Factors which influence the representation of the intention of speaking are as follows: the relative dominance of one of the two languages of the bilingual, the context in which verbalization is produced, the languages’ own particular traits.

Kroll and his collaborators consider these alternatives to mixed language may be active in different neural areas. The level of activity for the language that was not chosen by the subject is not standard, but influenced by factors such as: the particular traits of the chosen language, the level of competence in the second language, the dialogue partner and also the way in which the individual can prioritize the available lexical alternatives[26].

When verbalization is produced in the subject’s main language, we may think there are fewer reasons to find a strong activity of the second language influence, given the fact that the main language is better developed and speech planning in this language is faster and more reliable. Therefore, the second language should not have many opportunities to participate in this scenario. In reverse, when bilinguals speak in their second language, there may be multiple influences of their main language over their second one[27].

Even though we have no consensus between scientists regarding to what extent the studies showed some language intersection activities produced in the bilinguals’ speech planning, one certain satisfying result can derive from analyzing the general conclusions as a whole. How does the right word get selected if alternatives in both languages are active? One model of specific language selection shows that information about word from the non-intended language is active, but those words do not represent candidates for selection[28]. It’s noteworthy that the presence of active multiple languages excludes an extreme model in which one of the two languages is completely deactivated, so that the bilinguals can become, for some time, truly “monolinguals”.

A study conducted by Gollan and Ferreira (2007) showcased some conclusions regarding the difficulty of switching between alternatives that bilinguals face. In their research, they asked the subjects to switch between the two languages when given the task to simply name the objects in various images. In this case, subjects had absolute freedom to use whatever language they preferred to name the objects. It has been found that even those bilingual individuals that have a strong dominant language had some difficulties for switching between the two languages for alternatives, even if they had full control over the way they did the switching. So, there is some sort of inhibitory effect over the main and dominant language in a mixed language scenario, and bilinguals do not need less time to switch from their second language to their first language than they usually require for the opposite scenario. In any case, all these studies about bilingualism acknowledge that, in order to surpass the activity of alternative concepts for the unused language, there is some level of inhibition required[29].

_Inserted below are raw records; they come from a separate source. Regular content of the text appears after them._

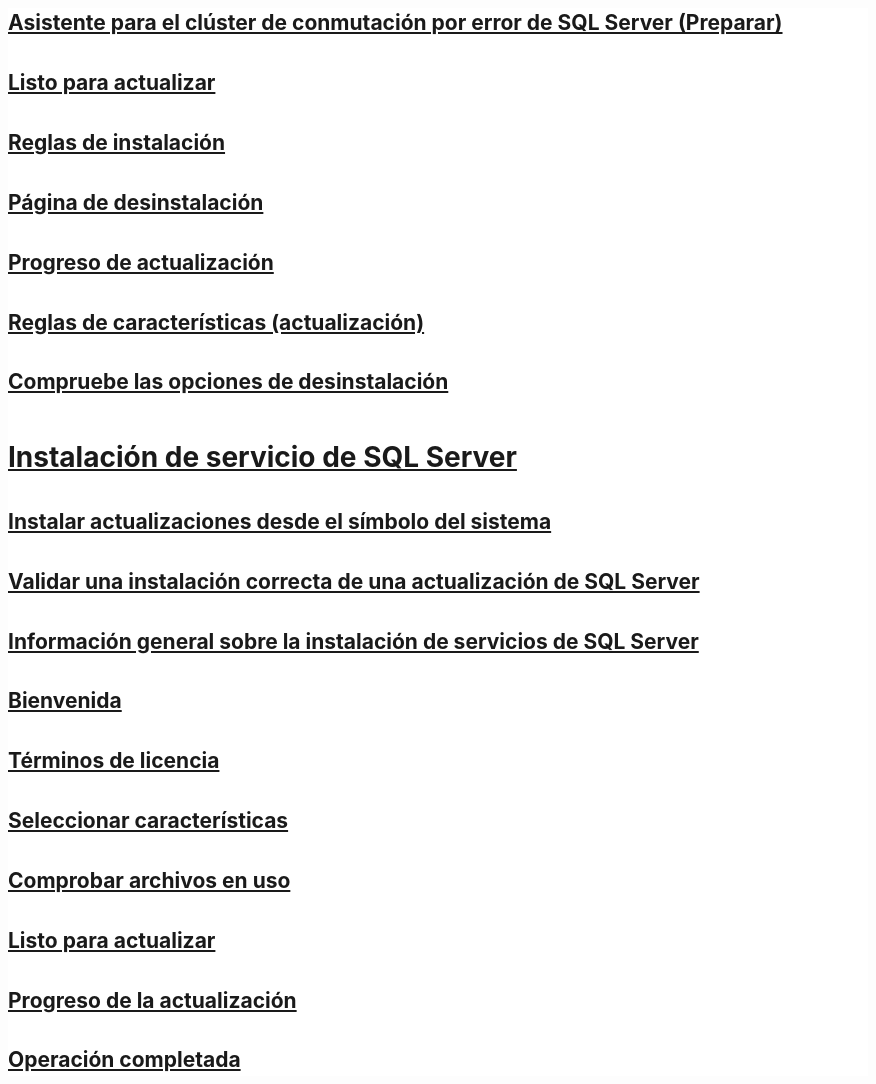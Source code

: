 ## [Asistente para el clúster de conmutación por error de SQL Server (Preparar)](sql-server-failover-cluster-wizard-prepare.md)
## [Listo para actualizar](ready-to-upgrade.md)
## [Reglas de instalación](install-rules.md)
## [Página de desinstalación](uninstallation-rules.md)
## [Progreso de actualización](upgrade-progress.md)
## [Reglas de características (actualización)](feature-rules-upgrade.md)
## [Compruebe las opciones de desinstalación](verify-uninstall-options.md)

# [Instalación de servicio de SQL Server](sql-server-servicing-installation.md)
## [Instalar actualizaciones desde el símbolo del sistema](../../database-engine/install-windows/installing-updates-from-the-command-prompt.md)
## [Validar una instalación correcta de una actualización de SQL Server](how-to-validate-successful-installation-of-a-sql-server-update.md)
## [Información general sobre la instalación de servicios de SQL Server](overview-of-sql-server-servicing-installation.md)
## [Bienvenida](welcome.md)
## [Términos de licencia](license-terms.md)
## [Seleccionar características](select-features.md)
## [Comprobar archivos en uso](check-files-in-use.md)
## [Listo para actualizar](ready-to-update.md)
## [Progreso de la actualización](update-progress.md)
## [Operación completada](complete.md)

There are also studies that follow the specific properties of languages to determine if the unused language is still active and available for selection. Some researches approached this issue by examining words with common etymology in several languages and their effects over emission. These words have common lexical traits such as orthography and phonology. Given image naming tests, bilingual subjects name faster those images that correspond to this kind of words, as compared to the quickness of their responses when having to name images that have corresponding words without the same degree of resemblance. These results suggest that the phonology of lexical candidates in the not-intentioned language is active during speech planning so that objects named with words that share common roots allow and receive activation from both sources: main and secondary language. Costa and collaborators have found that this effect for words with common root is greater when subjects were required to use the second language, which means that the dominant language is more likely to influence the second language than vice versa[30].

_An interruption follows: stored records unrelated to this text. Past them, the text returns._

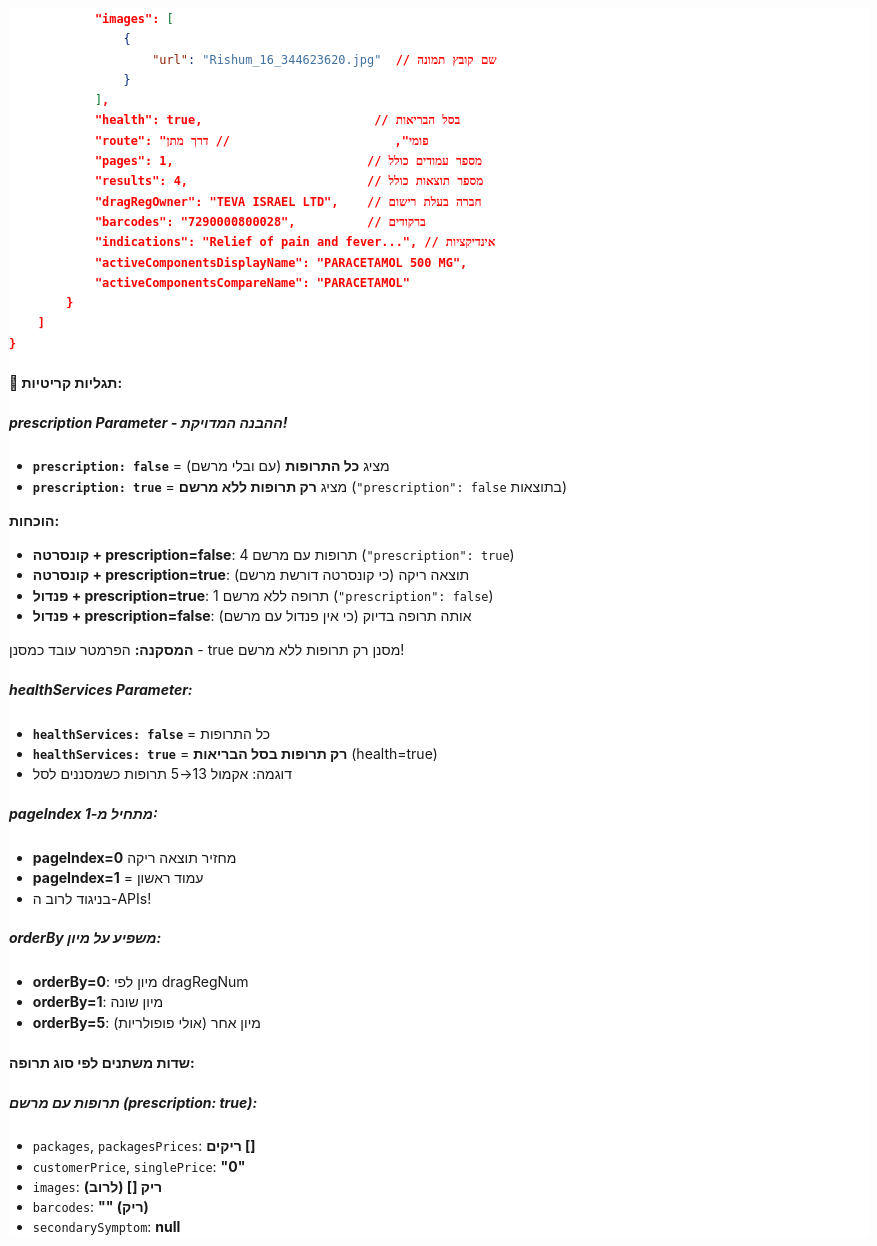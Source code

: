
 ```json
            "images": [
                {
                    "url": "Rishum_16_344623620.jpg"  // שם קובץ תמונה
                }
            ],
            "health": true,                        // בסל הבריאות
            "route": "פומי",                       // דרך מתן
            "pages": 1,                           // מספר עמודים כולל
            "results": 4,                         // מספר תוצאות כולל
            "dragRegOwner": "TEVA ISRAEL LTD",    // חברה בעלת רישום
            "barcodes": "7290000800028",          // ברקודים
            "indications": "Relief of pain and fever...", // אינדיקציות
            "activeComponentsDisplayName": "PARACETAMOL 500 MG",
            "activeComponentsCompareName": "PARACETAMOL"
        }
    ]
}
```

#### **🚨 תגליות קריטיות:**

##### **prescription Parameter - ההבנה המדויקת!**
- **`prescription: false`** = מציג **כל התרופות** (עם ובלי מרשם)
- **`prescription: true`** = מציג **רק תרופות ללא מרשם** (`"prescription": false` בתוצאות)

**הוכחות:**
- **קונסרטה + prescription=false**: 4 תרופות עם מרשם (`"prescription": true`)
- **קונסרטה + prescription=true**: תוצאה ריקה (כי קונסרטה דורשת מרשם)
- **פנדול + prescription=true**: 1 תרופה ללא מרשם (`"prescription": false`)
- **פנדול + prescription=false**: אותה תרופה בדיוק (כי אין פנדול עם מרשם)

**המסקנה:** הפרמטר עובד כמסנן - true מסנן רק תרופות ללא מרשם!

##### **healthServices Parameter:**
- **`healthServices: false`** = כל התרופות
- **`healthServices: true`** = **רק תרופות בסל הבריאות** (health=true)
- דוגמה: אקמול 13→5 תרופות כשמסננים לסל

##### **pageIndex מתחיל מ-1:**
- **pageIndex=0** מחזיר תוצאה ריקה
- **pageIndex=1** = עמוד ראשון
- בניגוד לרוב ה-APIs!

##### **orderBy משפיע על מיון:**
- **orderBy=0**: מיון לפי dragRegNum
- **orderBy=1**: מיון שונה
- **orderBy=5**: מיון אחר (אולי פופולריות)

#### **שדות משתנים לפי סוג תרופה:**

##### **תרופות עם מרשם (prescription: true):**
- `packages`, `packagesPrices`: **ריקים []**
- `customerPrice`, `singlePrice`: **"0"**
- `images`: **ריק [] (לרוב)**
- `barcodes`: **"" (ריק)**
- `secondarySymptom`: **null**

By trying to localize the selection effects in bilinguals’ verbal production, more methods were searched in order to provide answers regarding the localization of the cognitive processes involved in word selection and emission in both languages. There are some differences in the proposed models. When saying that verbal indicators guide the selection process, it is suggested we should observe early effects of language selection during processing. In contrast, those conclusions supporting the idea of an inhibitory process as a reply to competing alternatives from the two languages are more consistent with the idea of a late selection. Regardless of this lack of consensus, we can say there is some sort of competition between the two known languages for verbal production, and the simple act of consciously inhibit one language does not mean there are zero chances to involuntarily introduce words from the language that wasn’t selected.

 

 

3. General aspects of bilingual education

It may seem normal for bilingual children who are born into bilingual communities to have the opportunity to be educated in two languages: the mother language and another language strongly used in the community. However, in most of these bilingual communities the two languages do not have completely equal status. There are still languages of the majority which are sometimes associated with more prestige and better social and economic connotations, and also, languages of the minority, possibly associated with lower economic and social conditions in their respective communities – therefore, these languages are less likely to be thought and promoted in schools. So, all around the world we find children who must attend classes that use a language they don't know as well as the natives.

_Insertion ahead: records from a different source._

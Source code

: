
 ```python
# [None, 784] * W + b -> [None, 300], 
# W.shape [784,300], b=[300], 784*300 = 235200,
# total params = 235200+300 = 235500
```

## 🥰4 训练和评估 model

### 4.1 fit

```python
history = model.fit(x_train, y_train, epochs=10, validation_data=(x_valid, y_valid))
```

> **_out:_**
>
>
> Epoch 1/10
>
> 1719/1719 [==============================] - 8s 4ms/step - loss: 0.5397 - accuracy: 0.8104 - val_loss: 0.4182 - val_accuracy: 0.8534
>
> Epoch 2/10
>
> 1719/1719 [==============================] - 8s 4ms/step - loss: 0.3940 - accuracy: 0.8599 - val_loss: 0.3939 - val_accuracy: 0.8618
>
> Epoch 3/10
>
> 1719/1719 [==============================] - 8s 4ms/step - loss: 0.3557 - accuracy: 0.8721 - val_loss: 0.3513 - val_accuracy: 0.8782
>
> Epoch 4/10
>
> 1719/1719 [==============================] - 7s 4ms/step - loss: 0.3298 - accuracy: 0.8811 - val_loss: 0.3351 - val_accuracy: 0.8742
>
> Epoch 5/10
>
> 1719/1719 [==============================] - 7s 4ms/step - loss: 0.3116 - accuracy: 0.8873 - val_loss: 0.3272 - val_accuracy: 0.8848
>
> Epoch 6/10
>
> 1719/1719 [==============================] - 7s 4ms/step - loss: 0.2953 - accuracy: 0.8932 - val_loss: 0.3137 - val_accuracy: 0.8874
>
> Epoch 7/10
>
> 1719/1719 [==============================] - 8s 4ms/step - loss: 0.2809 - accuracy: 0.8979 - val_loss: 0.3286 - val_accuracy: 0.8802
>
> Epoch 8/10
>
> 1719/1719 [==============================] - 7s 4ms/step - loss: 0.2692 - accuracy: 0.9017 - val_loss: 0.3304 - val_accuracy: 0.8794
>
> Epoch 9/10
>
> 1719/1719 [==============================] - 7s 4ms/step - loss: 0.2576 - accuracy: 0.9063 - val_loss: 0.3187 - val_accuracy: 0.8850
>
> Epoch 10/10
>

We can provide examples such as children from Mozambique who speak Shona at home, but they attend schools in which Portuguese is used or children from Surinam who speak Hindi at home and have to attend classes where they use Danish[31].

When this type of fracture between home and school happens, several negative effects can follow, including unsatisfying educational results. Especially if the minority language is considered the cause for these negative results, it gets more difficult to create a better environment for children to grow and be educated. Many authors agree this situation can be changed only if the minority language is introduced in schools and gets enough recognition and expertise. The social and economic level of the society shall dictate the way minority languages can be introduced in schools and any governmental decision regarding such change will have a great impact over the language itself in that community.

In one class, there may be one of several children who don’t have the same native language as the rest. However, Baker (2001) tackled this issue and said that speaking two languages means more than simply looking through two lenses, while being bilingual is not so easy to establish and confirm. Some people may speak two languages but with different degrees of success while other may be proficient in both languages but hardly get to use one of them[32].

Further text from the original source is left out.